Among the entries below, how many lines contain the string "probably"? Reply with that number alone.
(Records to use begins)
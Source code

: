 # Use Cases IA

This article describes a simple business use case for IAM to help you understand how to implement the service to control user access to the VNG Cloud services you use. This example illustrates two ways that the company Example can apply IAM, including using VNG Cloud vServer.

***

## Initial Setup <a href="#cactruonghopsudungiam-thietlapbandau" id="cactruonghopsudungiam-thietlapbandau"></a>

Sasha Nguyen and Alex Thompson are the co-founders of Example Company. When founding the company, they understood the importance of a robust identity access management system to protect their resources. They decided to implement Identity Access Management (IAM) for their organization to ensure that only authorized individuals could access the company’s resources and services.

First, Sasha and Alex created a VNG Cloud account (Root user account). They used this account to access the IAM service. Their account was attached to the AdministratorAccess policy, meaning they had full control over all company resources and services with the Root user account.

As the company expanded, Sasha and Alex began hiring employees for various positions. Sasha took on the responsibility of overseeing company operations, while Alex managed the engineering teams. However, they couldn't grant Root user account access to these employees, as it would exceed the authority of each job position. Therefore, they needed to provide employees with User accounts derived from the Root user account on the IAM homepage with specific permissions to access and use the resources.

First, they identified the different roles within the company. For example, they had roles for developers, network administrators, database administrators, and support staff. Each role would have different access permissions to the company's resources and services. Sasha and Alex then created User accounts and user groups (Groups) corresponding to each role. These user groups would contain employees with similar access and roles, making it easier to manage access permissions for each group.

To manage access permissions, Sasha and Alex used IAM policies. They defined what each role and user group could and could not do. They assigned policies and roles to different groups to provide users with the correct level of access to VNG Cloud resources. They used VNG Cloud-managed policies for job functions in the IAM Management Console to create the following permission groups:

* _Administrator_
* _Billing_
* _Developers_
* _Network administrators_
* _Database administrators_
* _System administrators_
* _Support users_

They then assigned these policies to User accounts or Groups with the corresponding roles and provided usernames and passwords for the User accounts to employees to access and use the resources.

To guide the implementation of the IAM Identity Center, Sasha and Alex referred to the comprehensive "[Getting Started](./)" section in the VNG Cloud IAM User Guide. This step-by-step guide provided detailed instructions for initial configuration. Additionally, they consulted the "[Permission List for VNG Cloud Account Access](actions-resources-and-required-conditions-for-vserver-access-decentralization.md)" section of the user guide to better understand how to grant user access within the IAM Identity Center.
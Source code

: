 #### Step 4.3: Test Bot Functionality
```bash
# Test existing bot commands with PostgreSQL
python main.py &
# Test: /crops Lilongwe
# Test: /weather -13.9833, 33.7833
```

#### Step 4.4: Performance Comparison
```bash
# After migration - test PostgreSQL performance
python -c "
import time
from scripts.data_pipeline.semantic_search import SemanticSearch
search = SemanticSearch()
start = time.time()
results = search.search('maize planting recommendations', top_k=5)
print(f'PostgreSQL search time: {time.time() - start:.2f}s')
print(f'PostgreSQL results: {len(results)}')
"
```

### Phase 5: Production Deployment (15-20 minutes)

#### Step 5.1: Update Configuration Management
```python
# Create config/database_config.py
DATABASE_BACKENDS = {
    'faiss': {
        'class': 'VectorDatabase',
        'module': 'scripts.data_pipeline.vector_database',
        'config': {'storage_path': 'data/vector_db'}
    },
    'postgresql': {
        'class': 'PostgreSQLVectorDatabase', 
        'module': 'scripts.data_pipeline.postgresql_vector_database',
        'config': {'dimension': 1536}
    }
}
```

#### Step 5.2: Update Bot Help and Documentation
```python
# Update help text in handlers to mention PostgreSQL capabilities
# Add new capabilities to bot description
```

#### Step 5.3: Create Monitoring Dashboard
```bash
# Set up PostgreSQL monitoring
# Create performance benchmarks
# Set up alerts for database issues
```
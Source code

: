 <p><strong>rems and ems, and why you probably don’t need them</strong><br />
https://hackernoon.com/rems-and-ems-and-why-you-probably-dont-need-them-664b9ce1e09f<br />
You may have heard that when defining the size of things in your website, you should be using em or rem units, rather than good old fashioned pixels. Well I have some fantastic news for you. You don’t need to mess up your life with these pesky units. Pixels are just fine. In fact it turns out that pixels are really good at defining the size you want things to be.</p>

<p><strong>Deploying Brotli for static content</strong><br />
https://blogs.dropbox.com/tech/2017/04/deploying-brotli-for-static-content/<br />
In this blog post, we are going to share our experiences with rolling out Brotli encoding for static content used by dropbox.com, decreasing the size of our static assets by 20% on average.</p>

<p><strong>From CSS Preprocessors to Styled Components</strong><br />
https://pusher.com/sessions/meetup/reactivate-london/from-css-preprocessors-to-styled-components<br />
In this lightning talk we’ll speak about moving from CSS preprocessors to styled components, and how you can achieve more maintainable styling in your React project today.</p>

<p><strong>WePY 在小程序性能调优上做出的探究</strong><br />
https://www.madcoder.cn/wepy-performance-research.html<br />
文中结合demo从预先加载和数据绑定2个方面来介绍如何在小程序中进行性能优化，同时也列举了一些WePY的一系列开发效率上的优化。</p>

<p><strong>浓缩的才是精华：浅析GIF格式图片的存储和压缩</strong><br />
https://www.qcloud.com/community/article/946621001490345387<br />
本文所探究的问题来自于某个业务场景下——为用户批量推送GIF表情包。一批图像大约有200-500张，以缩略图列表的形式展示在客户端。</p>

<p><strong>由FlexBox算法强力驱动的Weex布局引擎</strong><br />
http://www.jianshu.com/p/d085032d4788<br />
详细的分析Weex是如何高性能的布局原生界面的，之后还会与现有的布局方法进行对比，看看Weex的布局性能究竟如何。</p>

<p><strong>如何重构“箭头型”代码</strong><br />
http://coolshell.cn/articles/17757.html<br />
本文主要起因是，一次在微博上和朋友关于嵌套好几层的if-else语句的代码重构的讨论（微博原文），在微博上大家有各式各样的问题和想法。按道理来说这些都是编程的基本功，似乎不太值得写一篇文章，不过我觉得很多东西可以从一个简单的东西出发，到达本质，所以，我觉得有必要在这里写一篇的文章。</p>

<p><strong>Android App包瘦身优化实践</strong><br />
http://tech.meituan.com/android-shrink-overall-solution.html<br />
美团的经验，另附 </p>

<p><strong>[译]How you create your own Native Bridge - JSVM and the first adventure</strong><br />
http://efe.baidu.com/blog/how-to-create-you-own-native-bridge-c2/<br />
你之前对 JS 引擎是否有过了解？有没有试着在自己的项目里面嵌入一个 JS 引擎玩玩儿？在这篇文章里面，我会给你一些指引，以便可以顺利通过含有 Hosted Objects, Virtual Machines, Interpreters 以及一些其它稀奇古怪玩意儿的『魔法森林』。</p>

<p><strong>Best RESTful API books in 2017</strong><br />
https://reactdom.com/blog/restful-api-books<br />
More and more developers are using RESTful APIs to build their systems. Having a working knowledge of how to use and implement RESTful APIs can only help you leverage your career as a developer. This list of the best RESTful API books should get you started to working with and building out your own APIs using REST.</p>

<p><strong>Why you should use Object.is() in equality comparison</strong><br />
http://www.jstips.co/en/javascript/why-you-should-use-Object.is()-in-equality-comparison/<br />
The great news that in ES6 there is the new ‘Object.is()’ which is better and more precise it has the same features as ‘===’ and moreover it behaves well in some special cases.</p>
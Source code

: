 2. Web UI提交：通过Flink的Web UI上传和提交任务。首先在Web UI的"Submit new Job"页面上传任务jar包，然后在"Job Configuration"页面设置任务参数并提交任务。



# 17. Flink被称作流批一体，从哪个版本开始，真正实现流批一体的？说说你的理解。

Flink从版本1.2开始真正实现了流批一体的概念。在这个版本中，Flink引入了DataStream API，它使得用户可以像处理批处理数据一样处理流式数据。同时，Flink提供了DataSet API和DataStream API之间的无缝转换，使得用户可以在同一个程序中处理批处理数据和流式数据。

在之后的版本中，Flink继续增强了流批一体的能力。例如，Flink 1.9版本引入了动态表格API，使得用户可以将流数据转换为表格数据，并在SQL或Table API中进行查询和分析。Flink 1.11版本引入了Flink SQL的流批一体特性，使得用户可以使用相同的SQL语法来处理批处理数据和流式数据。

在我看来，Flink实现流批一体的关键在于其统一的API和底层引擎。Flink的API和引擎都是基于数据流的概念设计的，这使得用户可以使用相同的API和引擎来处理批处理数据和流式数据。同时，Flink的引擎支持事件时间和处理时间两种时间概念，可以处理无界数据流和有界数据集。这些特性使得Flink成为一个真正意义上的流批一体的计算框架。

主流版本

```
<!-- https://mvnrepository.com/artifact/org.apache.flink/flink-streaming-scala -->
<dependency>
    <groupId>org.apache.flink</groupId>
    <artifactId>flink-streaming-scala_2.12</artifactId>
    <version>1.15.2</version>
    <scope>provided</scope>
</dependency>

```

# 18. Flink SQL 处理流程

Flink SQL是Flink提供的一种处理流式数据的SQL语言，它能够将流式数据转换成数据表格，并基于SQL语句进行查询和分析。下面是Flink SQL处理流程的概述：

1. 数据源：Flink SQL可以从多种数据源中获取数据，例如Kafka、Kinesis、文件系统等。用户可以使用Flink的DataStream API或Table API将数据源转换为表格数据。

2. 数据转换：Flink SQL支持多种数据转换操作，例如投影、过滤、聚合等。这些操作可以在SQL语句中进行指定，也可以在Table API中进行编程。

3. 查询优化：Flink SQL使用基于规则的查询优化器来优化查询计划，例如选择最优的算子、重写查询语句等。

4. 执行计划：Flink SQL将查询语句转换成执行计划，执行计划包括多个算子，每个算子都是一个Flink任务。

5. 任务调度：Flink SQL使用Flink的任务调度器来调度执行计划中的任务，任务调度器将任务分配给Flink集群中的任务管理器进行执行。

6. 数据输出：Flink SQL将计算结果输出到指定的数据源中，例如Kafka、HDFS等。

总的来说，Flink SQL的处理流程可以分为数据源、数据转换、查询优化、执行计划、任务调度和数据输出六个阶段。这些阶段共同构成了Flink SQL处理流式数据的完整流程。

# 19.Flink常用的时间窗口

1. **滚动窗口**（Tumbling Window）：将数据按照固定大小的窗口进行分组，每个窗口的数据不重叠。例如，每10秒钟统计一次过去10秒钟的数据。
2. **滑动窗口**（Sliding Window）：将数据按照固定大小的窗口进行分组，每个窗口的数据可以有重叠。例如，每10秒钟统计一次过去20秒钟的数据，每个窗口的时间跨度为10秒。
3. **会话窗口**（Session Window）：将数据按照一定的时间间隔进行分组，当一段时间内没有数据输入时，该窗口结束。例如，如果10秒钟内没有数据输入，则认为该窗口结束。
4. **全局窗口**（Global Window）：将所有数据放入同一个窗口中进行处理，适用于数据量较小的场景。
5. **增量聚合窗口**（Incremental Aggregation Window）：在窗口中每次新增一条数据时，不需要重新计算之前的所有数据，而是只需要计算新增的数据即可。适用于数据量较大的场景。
(Records to use ends)
§ **Output for this task**: 2